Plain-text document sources

====

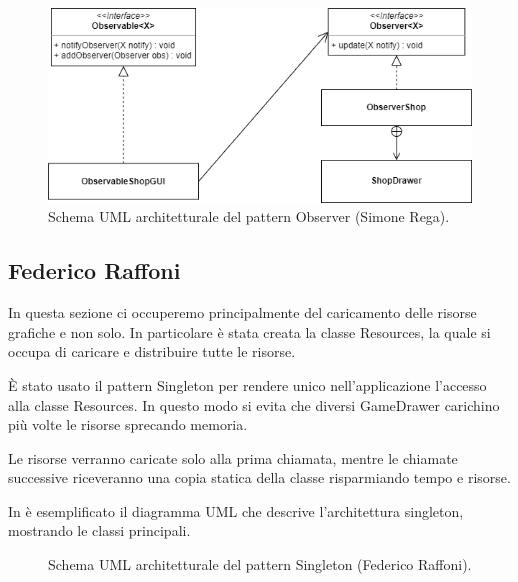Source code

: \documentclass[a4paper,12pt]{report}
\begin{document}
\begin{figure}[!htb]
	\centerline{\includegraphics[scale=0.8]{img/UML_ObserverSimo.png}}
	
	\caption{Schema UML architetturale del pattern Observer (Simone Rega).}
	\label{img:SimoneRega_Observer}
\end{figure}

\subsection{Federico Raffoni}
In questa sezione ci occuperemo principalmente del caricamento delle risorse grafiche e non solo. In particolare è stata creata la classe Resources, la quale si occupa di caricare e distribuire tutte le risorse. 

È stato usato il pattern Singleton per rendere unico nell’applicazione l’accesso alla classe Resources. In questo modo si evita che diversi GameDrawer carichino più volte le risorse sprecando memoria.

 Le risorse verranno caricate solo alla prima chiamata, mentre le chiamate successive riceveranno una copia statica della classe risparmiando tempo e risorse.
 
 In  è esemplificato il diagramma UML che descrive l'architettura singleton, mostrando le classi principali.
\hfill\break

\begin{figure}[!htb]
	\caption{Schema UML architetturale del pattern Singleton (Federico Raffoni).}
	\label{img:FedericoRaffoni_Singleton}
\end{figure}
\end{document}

====

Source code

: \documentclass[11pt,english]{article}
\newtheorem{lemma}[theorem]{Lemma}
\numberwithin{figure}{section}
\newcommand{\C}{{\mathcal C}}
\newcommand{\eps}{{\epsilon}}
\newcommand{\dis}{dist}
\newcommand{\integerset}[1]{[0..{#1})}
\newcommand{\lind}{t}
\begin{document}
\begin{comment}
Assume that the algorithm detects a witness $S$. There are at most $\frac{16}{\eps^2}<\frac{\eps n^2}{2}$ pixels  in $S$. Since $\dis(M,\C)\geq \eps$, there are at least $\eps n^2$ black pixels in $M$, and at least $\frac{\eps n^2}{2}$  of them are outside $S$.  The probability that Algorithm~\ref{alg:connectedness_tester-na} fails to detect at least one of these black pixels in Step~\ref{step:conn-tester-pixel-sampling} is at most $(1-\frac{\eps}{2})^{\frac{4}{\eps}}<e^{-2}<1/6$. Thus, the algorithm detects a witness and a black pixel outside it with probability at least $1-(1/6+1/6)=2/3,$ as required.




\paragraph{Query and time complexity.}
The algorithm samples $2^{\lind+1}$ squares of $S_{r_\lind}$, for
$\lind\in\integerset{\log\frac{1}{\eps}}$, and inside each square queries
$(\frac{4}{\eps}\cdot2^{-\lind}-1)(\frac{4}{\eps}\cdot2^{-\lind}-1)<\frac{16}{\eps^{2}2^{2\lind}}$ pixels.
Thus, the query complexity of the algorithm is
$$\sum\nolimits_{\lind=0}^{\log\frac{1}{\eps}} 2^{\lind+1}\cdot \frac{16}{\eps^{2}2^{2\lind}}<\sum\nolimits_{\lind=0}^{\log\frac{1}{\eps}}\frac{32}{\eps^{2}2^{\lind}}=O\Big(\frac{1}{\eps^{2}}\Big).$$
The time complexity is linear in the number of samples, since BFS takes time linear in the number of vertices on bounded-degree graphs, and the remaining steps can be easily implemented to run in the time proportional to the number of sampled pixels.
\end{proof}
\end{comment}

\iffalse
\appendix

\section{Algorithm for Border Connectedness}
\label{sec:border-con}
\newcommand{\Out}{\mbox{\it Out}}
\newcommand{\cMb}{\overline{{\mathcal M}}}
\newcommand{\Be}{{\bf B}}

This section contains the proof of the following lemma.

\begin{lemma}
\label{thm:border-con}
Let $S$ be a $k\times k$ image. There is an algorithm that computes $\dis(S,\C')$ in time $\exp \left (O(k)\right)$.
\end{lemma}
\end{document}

====

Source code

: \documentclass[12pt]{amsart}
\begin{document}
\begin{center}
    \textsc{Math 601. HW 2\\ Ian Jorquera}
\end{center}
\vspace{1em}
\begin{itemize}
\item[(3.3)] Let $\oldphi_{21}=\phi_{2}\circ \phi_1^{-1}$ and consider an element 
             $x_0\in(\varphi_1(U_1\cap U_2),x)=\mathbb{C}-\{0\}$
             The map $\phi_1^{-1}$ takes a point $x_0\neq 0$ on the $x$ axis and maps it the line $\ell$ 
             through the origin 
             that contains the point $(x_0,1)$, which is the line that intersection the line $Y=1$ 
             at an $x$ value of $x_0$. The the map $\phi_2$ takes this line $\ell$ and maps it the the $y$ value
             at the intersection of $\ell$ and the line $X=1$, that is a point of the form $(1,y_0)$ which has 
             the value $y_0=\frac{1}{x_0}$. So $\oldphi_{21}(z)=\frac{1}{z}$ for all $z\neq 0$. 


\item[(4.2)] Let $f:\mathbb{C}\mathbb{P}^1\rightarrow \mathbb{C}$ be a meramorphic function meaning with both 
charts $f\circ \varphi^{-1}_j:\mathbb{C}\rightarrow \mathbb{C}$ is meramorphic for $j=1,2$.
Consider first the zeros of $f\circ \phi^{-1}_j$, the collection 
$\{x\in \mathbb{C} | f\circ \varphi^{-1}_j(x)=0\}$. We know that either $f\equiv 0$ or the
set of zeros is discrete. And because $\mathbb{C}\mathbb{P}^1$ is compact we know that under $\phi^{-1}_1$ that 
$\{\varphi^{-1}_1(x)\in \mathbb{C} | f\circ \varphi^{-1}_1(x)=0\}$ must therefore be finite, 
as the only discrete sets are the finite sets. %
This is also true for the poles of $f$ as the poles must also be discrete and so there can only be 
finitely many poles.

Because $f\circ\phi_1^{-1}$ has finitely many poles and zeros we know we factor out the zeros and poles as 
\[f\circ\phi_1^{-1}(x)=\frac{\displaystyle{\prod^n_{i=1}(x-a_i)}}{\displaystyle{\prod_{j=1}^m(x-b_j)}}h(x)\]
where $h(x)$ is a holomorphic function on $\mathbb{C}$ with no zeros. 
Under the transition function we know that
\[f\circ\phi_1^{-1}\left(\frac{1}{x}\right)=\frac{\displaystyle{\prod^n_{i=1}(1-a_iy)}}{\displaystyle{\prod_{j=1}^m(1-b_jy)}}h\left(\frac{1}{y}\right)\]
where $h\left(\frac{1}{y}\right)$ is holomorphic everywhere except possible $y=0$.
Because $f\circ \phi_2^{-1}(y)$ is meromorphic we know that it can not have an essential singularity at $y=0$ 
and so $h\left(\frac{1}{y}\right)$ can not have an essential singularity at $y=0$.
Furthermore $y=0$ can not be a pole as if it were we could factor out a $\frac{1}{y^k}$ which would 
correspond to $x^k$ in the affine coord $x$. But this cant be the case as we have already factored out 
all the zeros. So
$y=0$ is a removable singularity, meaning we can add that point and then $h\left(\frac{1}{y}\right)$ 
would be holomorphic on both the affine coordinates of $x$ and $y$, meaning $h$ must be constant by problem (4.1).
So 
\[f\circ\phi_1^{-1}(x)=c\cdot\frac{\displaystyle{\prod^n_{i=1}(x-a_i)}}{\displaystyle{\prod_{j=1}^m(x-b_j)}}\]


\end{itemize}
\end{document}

====

## TRY IT
A count alone is required. How many lines in the entries contain the string "integerset"?

## ANSWER FOR THE TASK
2